Instructions to follow: Which lines of the entries contain the string "quotes"? Please find them and copy them.

[Source texts of formatted documents]
※ ※ ※

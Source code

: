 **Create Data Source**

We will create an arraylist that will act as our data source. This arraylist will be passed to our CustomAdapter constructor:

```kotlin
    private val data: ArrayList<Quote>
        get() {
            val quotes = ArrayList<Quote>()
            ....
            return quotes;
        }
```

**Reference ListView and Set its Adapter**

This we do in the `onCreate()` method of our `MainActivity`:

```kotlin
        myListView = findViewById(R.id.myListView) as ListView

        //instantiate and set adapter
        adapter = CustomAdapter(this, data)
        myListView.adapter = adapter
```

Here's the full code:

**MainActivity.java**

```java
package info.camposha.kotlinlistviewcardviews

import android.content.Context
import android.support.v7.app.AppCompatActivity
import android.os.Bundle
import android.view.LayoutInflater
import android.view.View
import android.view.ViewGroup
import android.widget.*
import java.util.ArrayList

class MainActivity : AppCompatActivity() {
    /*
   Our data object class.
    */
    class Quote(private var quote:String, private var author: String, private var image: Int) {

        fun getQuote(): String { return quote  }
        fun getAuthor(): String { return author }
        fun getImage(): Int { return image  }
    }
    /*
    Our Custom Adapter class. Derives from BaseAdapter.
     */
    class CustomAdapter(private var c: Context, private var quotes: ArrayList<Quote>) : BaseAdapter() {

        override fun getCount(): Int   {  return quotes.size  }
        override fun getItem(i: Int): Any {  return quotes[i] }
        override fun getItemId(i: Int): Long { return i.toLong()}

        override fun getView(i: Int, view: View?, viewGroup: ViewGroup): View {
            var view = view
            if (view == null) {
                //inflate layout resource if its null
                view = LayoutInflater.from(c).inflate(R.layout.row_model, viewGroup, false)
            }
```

※ ※ ※

Task solution:
            val quotes = ArrayList<Quote>()
            return quotes;
    class CustomAdapter(private var c: Context, private var quotes: ArrayList<Quote>) : BaseAdapter() {
        override fun getCount(): Int   {  return quotes.size  }
        override fun getItem(i: Int): Any {  return quotes[i] }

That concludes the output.